14.10 Introduction by Keith Virgo (TAA) and by the Humanitarian Centre

14.20 Introductions by CambPlants, GFS, & CCF

14.30 Presentation 1. by Dr Bojana Bazjelja

15.15 Discussion

15.45 Coffee/Tea

16.00 Presentation 2. by Prof Amir Kassam & Dr Gottlieb Basch

16.45 Discussion

17.15 Tea/coffee/snacks and networking

18.00 Close


We suggest a donation of £5.00 upon entry to cover tea/coffee/snacks, with balance to be given to the TAA's Tropical Agriculture Award Fund.


Presentation 1: Demand-side

The importance of shifting dietary preferences and addressing food waste for food security and sustainability.

Bojana Bajzelj

University of Cambridge, Engineering Department

Food demand is predicted to increase by 60% to 2050, and share of livestock products within global diets is predicted to continue increasing. The huge increase in food production has in past been met by both increasing yields and conversion of natural vegetation to give way to more agricultural area. One of key climate change mitigation and species conservation goals is to halt further deforestation, yet the recent patterns if yield growth and stagnation put the achievability of this goal into question.

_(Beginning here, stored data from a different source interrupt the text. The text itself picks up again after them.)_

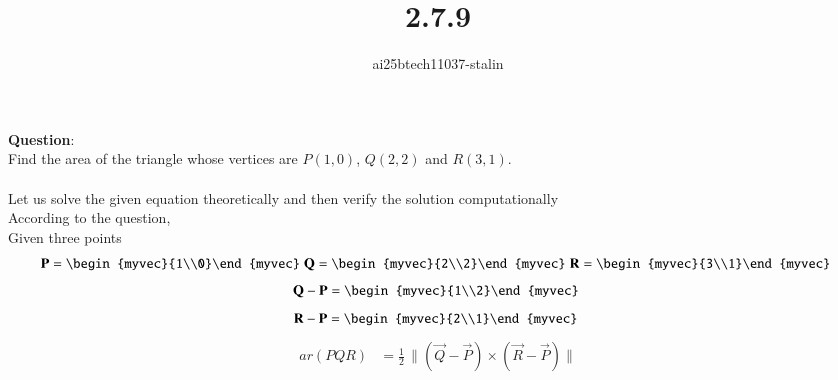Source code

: \documentclass[journal]{IEEEtran}
\begin{document}

\vspace{3cm}

\title{2.7.9}
\author{ai25btech11037-stalin}
 \maketitle
{\let\newpage\relax\maketitle}
\renewcommand{\thefigure}{\theenumi}
\renewcommand{\thetable}{\theenumi}
\setlength{\intextsep}{10pt} %
\renewcommand{\thetable}{\theenumi}
\textbf{Question}:\\
Find the area of the triangle whose vertices are $P(1,0)$, $Q(2,2)$ and $R(3,1)$.\\
\solution \\
Let us solve the given equation theoretically and then verify the solution computationally \\
According to the question, \\
Given three points\\
\begin{align}
  \vec{P}=\begin{myvec}{1\\0}\end{myvec}\;
  \vec{Q}=\begin{myvec}{2\\2}\end{myvec}\;
  \vec{R}=\begin{myvec}{3\\1}\end{myvec}\
   \end{align}
   \begin{align}
 \vec{Q}-\vec{P}=\begin{myvec}{1\\2}\end{myvec}\
\end{align}
\begin{align}
  \vec{R}-\vec{P}=\begin{myvec}{2\\1}\end{myvec}\
\end{align}
\begin{align}
ar(PQR) &= \frac{1}{2} \, \|(\vec{Q} - \vec{P}) \times (\vec{R} - \vec{P}) \|
\end{align}
\end{document}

In our recently published paper we examined different land-use scenarios by 2050, depending on yield improvements and increasing demand. If we maintain ‘business as usual’, then by 2050 global cropland will have expanded by 42% and GHG emissions from food productions by 80% over 2009 levels. We identified three imperatives for reducing these impacts: (1) closing gaps in crop yields, (2) cutting food waste and (3) limiting the consumption of overall calories, including those from meat and dairy, to the point which nutritional experts recommend on health grounds. Although yield gap closures appear optimistic, their implementation alone still showed a GHG increase of 42% by 2050. However by halving food waste and supposing the whole world enjoying balanced diets with moderated meat consumption, the model predicted a reduction in food GHG emission by a half, which is in line with necessary emissions reductions by 2050 to avoid dangerous climate change.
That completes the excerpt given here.